(RECORDS)
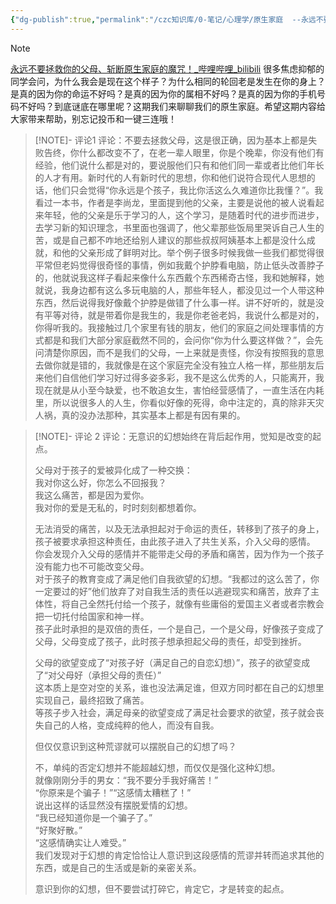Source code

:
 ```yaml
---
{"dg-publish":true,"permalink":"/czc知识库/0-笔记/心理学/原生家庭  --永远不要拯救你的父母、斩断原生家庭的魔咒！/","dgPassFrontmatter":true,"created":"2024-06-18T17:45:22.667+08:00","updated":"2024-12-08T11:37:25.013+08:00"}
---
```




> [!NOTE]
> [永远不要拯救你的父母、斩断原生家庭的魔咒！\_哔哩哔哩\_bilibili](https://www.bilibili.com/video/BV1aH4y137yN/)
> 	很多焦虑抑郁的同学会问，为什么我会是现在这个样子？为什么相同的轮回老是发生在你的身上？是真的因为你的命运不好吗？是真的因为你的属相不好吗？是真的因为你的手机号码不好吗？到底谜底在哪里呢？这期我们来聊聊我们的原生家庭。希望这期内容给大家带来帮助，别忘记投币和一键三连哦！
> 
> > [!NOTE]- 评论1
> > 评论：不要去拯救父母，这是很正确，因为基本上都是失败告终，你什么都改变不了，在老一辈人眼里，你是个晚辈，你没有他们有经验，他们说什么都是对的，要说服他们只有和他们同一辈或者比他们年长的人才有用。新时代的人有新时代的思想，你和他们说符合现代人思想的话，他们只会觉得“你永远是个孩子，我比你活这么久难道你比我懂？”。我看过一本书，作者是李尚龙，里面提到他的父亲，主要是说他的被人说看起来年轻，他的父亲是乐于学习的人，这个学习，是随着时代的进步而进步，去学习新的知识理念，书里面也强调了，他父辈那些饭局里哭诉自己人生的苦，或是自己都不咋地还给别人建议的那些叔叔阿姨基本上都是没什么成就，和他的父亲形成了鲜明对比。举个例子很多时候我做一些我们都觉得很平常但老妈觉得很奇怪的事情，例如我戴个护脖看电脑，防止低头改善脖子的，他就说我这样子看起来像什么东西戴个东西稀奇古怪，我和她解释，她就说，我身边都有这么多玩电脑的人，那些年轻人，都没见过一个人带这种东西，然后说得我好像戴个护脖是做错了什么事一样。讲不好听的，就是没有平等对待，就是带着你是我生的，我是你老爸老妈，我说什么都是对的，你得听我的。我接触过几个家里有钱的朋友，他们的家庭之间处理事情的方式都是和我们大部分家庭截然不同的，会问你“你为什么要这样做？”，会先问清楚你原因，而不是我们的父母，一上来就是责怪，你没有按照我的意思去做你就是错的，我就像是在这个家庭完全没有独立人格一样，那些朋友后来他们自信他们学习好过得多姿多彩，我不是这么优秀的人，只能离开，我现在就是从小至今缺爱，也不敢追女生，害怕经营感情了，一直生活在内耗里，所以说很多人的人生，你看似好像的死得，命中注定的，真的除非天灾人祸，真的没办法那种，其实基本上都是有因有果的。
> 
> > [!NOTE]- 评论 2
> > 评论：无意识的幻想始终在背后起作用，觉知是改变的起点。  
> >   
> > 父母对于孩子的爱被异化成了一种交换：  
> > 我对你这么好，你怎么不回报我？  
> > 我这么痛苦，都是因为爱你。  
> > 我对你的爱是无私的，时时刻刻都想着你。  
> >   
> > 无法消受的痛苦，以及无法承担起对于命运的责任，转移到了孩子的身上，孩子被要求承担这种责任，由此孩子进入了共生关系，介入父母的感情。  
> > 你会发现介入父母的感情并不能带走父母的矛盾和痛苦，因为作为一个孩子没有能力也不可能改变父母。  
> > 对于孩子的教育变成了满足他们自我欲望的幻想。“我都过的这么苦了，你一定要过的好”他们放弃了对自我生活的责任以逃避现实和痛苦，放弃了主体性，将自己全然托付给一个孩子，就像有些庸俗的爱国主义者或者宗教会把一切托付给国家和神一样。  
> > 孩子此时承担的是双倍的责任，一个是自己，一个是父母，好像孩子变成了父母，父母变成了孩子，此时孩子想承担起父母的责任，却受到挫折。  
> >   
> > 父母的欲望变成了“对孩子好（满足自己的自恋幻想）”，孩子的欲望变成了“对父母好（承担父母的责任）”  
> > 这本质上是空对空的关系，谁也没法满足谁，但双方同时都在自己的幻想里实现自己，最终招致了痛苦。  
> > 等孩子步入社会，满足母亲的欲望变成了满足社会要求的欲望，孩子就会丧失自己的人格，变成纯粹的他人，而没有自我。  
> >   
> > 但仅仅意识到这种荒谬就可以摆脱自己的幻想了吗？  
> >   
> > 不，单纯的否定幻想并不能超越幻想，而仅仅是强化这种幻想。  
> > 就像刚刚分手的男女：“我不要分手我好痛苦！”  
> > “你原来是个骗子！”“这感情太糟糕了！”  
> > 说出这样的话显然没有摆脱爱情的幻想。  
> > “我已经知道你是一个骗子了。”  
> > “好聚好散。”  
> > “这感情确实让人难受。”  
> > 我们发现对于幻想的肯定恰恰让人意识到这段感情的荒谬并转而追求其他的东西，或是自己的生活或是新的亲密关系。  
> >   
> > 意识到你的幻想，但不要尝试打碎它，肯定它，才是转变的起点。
(End RECORDS)
(RECORDS)
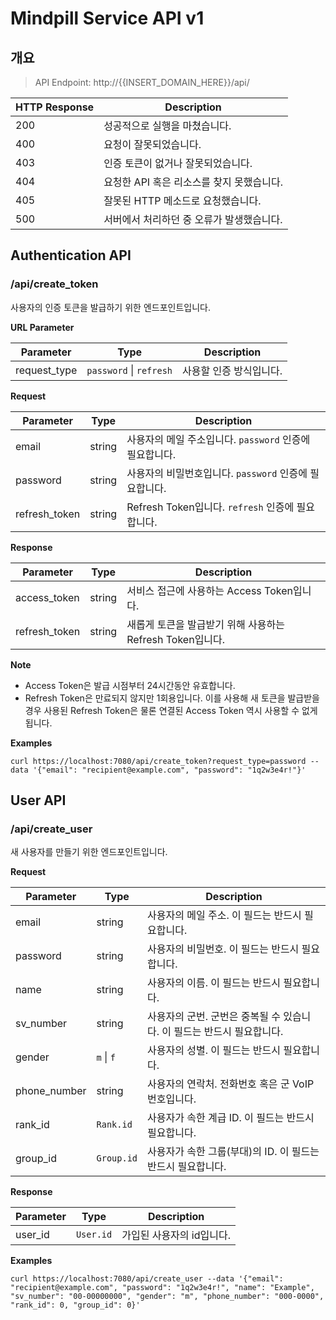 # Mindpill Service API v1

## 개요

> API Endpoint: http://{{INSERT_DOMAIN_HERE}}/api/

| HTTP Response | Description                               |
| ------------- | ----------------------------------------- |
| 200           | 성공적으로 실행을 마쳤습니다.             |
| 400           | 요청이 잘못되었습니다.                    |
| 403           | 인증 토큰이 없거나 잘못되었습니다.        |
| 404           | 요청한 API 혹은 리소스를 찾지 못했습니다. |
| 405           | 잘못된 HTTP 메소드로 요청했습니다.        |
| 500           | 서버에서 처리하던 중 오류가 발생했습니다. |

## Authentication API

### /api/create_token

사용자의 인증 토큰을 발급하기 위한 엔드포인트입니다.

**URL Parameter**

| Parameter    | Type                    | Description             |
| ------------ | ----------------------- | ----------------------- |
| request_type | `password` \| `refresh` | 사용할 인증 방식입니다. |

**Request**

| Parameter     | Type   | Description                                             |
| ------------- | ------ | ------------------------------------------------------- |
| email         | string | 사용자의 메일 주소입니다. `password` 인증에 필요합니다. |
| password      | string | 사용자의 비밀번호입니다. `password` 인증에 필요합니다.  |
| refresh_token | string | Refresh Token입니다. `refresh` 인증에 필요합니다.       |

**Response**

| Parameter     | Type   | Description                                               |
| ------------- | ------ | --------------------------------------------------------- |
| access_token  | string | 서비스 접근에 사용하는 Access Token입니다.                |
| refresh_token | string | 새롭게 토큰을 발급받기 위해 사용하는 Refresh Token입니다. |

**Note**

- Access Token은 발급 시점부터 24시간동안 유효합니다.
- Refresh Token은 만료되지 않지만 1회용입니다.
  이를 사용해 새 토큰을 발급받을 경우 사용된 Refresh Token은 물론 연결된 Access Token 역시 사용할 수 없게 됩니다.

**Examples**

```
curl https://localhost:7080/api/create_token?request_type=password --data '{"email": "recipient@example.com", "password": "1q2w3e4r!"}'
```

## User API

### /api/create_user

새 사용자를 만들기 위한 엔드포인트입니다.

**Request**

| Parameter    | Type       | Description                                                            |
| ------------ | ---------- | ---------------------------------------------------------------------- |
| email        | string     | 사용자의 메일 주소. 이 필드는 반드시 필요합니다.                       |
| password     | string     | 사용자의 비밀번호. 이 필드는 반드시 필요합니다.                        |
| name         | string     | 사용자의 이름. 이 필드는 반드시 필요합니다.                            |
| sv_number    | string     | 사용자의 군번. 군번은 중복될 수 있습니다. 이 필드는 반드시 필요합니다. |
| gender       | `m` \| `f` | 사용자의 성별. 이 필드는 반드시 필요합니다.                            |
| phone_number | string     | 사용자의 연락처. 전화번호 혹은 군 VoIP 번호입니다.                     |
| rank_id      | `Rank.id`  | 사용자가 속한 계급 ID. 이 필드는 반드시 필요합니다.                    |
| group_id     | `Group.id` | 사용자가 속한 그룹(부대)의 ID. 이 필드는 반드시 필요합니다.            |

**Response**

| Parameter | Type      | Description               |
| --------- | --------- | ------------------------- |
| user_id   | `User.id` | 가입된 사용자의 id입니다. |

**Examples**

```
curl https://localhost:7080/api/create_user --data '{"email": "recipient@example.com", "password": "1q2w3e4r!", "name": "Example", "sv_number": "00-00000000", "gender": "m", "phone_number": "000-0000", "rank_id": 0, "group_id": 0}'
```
(End RECORDS)
(RECORDS)
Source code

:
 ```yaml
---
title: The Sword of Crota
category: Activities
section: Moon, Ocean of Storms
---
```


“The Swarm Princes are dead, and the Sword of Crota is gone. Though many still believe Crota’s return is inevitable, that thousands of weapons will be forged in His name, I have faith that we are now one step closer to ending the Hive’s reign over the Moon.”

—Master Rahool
(End RECORDS)
ACTION ITEM:
Find the word "斩断原生家庭的魔咒" in the data and copy out each line where it turns up.

FINAL ANSWER:
{"dg-publish":true,"permalink":"/czc知识库/0-笔记/心理学/原生家庭  --永远不要拯救你的父母、斩断原生家庭的魔咒！/","dgPassFrontmatter":true,"created":"2024-06-18T17:45:22.667+08:00","updated":"2024-12-08T11:37:25.013+08:00"}
> [永远不要拯救你的父母、斩断原生家庭的魔咒！\_哔哩哔哩\_bilibili](https://www.bilibili.com/video/BV1aH4y137yN/)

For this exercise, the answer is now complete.